I entered through the doorway, in awe because of the sight upon me: a gallery filled with art, including fresh, beautiful bouquets of flowers. Bouquets used to interpret the pieces of art located within the gallery.
After being quarantined for so long, there’s hundreds of people in the gallery walking around admiring the work, such as myself. People speaking to one another, enjoying the beautiful art. Sharing words with the floral designers. Smiling. Laughing. So much joy is felt as the day goes on. An unbelievable scene. Being able to see the floral designers taking one piece of art and interpreting it by making another. Using their flowers as their words. Inspirational.
Being a visitor to Art in Bloom, presented by PNC, was certainly intriguing and breathtaking to say the least. However, I got the opportunity to experience it a bit differently than the average visitor does.
I’m the Marketing and Communications intern for the Museum. And on my very first day on site, I got to go behind the scenes for a sneak peek of Art in Bloom. It was the day floral designers installed their work, as well as a day for the media to visit. I helped with escorting local press and news outlets around in order to interview some of the floral designers, take photos and videos of the event, and more.
That would be a bit nerve-racking for most people, myself included! However, with this opportunity, I was able to see the process of creation for the designers from a pile of flowers to a finished piece, hear their perspective on the artwork they were interpreting, listen to the stories of how they were introduced to the Museum and Art in Bloom, and learn the stories and details behind the art in the Museum collection.

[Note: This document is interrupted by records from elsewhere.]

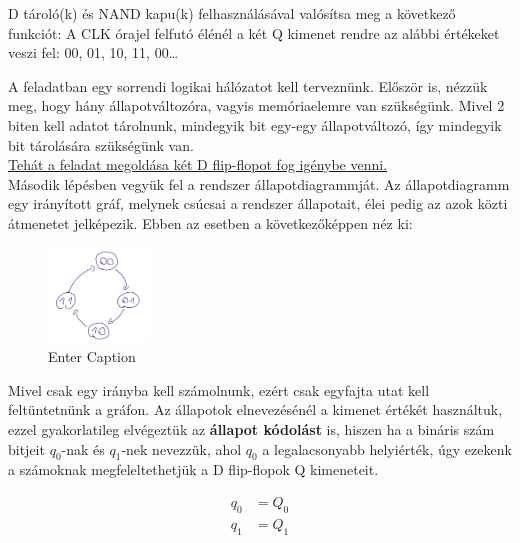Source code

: \begin{example2}

D tároló(k) és NAND kapu(k) felhasználásával valósítsa meg a következő funkciót:
A CLK órajel felfutó élénél a két Q kimenet rendre az alábbi értékeket veszi fel: 00, 01, 10, 11, 00…
\end{example2}

A feladatban egy sorrendi logikai hálózatot kell terveznünk. Először is, nézzük meg, hogy hány állapotváltozóra, vagyis memóriaelemre van szükségünk. Mivel 2 biten kell adatot tárolnunk, mindegyik bit egy-egy állapotváltozó, így mindegyik bit tárolására szükségünk van. \\
\underline{Tehát a feladat megoldása két D flip-flopot fog igénybe venni.} \\


Második lépésben vegyük fel a rendszer állapotdiagrammját. Az állapotdiagramm egy irányított gráf, melynek csúcsai a rendszer állapotait, élei pedig az azok közti átmenetet jelképezik. Ebben az esetben a következőképpen néz ki:

\begin{figure}{}
    \centering
    \includegraphics[width=0.24\textwidth]{Figures//tmp/sd_counter.png}
    \caption{Enter Caption}
    \label{fig:enter-label}
\end{figure}

Mivel csak egy irányba kell számolnunk, ezért csak egyfajta utat kell feltüntetnünk a gráfon. Az állapotok elnevezésénél a kimenet értékét használtuk, ezzel gyakorlatileg elvégeztük az \textbf{állapot kódolást} is, hiszen ha a bináris szám bitjeit $q_0$-nak és $q_1$-nek nevezzük, ahol $q_0$ a legalacsonyabb helyiérték, úgy ezekenk a számoknak megfeleltethetjük a D flip-flopok Q kimeneteit.

\begin{equation}
\begin{aligned}{}
    q_0 &= Q_0 \\
    q_1 &= Q_1 \\
\end{aligned}
\end{equation}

My favorite interpretation was one made by Diane Makgill, a former docent and floral designer who interpreted Forward by Jacob Lawrence. Forward is a painting depicting Harriet Tubman leading a group of enslaved people to freedom. Diane spoke about how she came up with the concept behind her interpretation of the painting, pointing out various color schemes and small details from the image that influenced the creative decisions. Diane had done immense research on Harriet Tubman. Fun fact: Harriet Tubman was an advocate for women’s voting rights. Diane taught me that!
Over the course of the day, I got to hear many stories such as Diane’s, and it gave me a bigger appreciation of the finished installations. By the end of the day, I could look at the pieces and say, “This is why this decision was made” and “this is how much work it took.” I also got a better appreciation for the art itself. My internship at the NCMA has given me a deeper appreciation of the Museum (and flowers!).